§ Records from a collection:
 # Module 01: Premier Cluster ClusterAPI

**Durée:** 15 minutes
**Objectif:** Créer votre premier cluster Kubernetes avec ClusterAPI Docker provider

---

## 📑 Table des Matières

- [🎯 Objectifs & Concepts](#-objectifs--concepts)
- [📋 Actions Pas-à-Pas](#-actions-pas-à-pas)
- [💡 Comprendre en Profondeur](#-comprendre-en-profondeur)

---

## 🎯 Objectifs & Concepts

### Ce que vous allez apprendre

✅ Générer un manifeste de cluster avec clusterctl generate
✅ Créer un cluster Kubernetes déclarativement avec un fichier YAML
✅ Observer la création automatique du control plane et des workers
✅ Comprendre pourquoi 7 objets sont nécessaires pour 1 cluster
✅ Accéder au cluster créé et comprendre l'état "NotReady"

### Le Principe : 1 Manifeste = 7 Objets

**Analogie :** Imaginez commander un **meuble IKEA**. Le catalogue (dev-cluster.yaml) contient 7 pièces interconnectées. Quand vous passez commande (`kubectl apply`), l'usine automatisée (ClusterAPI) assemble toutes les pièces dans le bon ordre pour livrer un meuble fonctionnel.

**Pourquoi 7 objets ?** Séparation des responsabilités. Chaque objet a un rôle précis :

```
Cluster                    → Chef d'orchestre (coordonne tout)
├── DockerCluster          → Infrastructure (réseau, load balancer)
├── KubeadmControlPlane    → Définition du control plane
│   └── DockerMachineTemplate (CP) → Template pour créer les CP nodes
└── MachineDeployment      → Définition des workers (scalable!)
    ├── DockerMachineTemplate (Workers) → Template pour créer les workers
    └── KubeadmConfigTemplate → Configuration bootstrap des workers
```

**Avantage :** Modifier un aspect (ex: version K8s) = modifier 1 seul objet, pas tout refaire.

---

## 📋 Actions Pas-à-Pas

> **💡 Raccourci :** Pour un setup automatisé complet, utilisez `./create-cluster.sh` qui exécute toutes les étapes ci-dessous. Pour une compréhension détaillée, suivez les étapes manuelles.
--
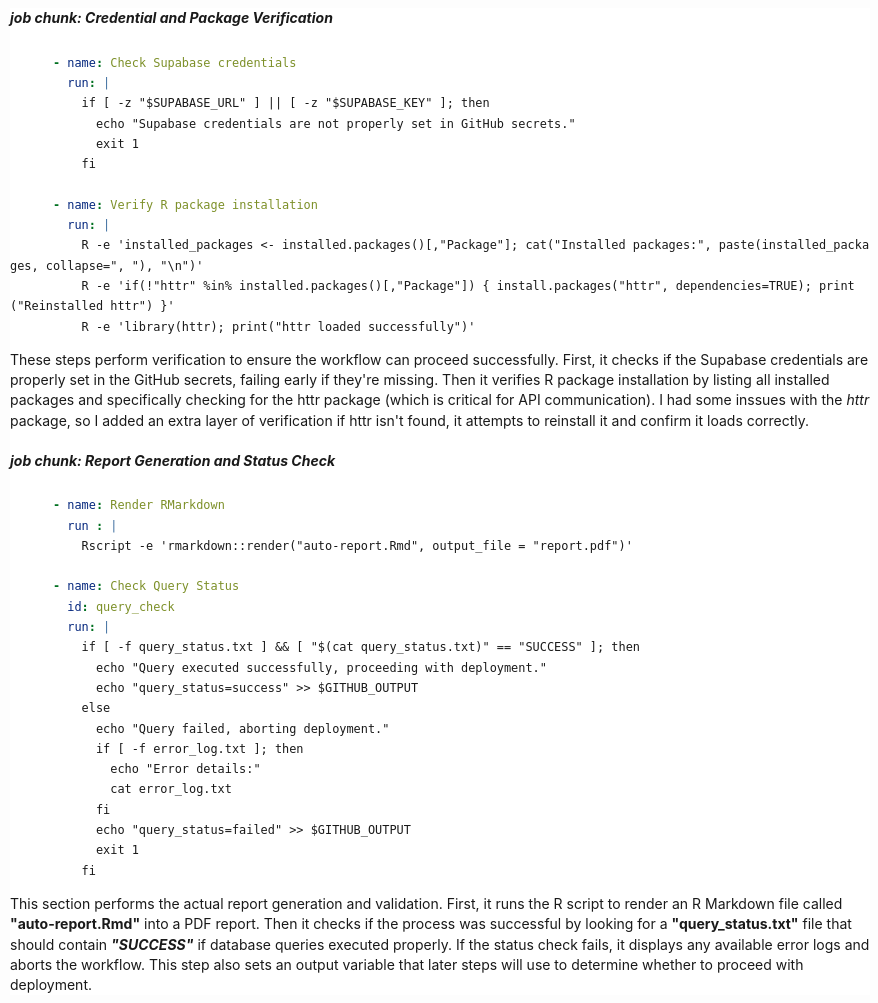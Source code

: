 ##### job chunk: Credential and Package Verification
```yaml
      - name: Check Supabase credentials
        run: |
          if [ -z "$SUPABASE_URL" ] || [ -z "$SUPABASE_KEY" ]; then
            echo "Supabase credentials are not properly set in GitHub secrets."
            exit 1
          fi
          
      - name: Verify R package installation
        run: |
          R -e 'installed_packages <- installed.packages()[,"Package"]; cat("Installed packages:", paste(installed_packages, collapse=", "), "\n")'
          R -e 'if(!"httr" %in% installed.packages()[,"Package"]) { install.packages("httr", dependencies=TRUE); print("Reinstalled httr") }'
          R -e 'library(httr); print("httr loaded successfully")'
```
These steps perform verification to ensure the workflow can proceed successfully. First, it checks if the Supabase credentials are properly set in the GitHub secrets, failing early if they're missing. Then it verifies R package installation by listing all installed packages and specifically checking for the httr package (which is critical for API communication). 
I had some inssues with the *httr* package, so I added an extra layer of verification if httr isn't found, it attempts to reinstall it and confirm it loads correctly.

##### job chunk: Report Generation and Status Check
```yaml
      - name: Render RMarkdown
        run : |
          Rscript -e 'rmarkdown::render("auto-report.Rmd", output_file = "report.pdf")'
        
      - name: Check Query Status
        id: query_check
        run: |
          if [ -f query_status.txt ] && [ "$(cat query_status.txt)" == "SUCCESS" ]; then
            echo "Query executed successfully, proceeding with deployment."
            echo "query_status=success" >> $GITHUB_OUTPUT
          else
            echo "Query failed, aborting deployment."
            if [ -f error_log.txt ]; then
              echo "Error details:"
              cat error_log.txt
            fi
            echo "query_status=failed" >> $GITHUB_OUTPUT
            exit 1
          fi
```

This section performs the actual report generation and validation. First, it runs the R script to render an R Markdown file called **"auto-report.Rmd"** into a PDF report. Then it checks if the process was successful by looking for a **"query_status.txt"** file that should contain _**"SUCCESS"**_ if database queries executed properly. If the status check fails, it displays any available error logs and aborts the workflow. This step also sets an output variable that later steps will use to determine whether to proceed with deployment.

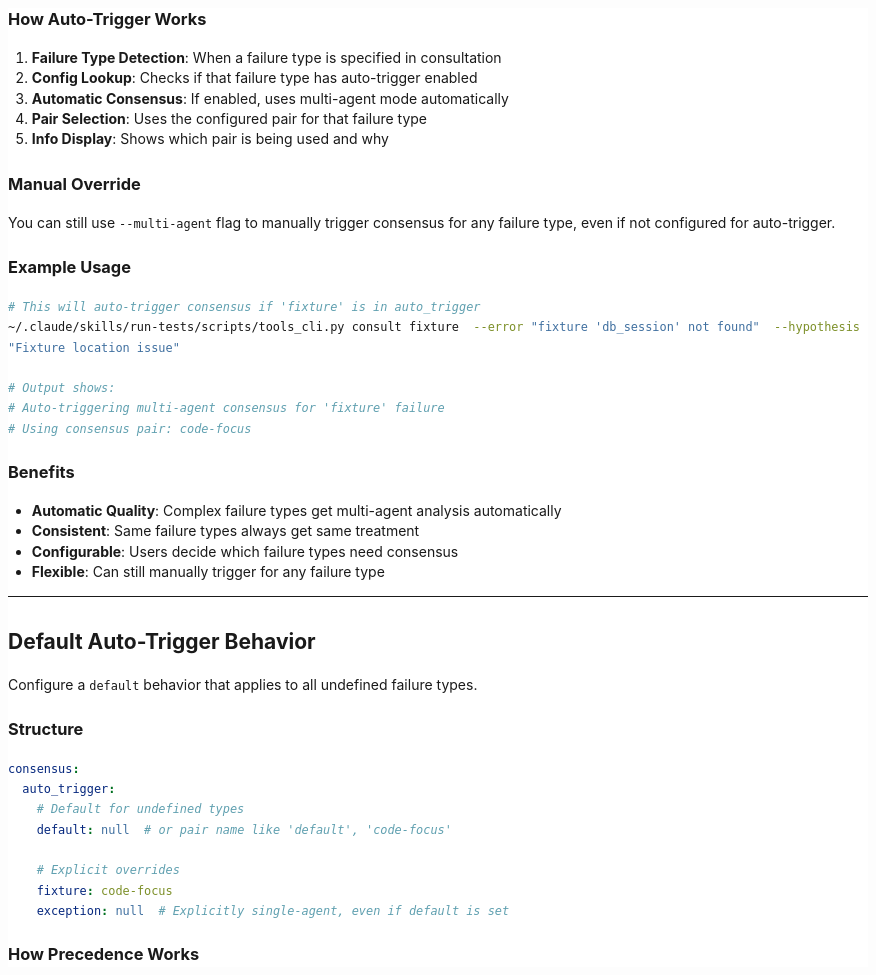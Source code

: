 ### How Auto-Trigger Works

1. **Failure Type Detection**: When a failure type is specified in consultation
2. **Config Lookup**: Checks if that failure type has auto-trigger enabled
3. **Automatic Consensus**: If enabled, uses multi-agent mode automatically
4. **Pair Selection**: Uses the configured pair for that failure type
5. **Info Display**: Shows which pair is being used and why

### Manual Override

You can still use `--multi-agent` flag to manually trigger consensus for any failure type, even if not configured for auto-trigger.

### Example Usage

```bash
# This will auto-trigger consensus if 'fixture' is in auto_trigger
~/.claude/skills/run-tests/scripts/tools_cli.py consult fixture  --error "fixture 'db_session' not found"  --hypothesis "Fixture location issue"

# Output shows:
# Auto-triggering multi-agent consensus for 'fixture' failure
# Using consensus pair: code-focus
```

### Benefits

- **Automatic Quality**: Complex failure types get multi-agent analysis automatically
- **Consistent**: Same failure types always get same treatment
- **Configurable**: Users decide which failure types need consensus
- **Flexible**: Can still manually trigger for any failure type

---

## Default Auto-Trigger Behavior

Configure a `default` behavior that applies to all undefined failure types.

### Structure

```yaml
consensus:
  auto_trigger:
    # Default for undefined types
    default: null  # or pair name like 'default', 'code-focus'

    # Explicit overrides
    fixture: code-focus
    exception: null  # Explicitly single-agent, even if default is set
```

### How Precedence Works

§ Action item:
From the entries above, restate word for word the lines from the line containing "### Example Usage" to the line containing "- **Automatic Quality**: Complex", both ends included, and nothing more.

§ Answer section:
### Example Usage

```bash
# This will auto-trigger consensus if 'fixture' is in auto_trigger
~/.claude/skills/run-tests/scripts/tools_cli.py consult fixture  --error "fixture 'db_session' not found"  --hypothesis "Fixture location issue"

# Output shows:
# Auto-triggering multi-agent consensus for 'fixture' failure
# Using consensus pair: code-focus
```

### Benefits

- **Automatic Quality**: Complex failure types get multi-agent analysis automatically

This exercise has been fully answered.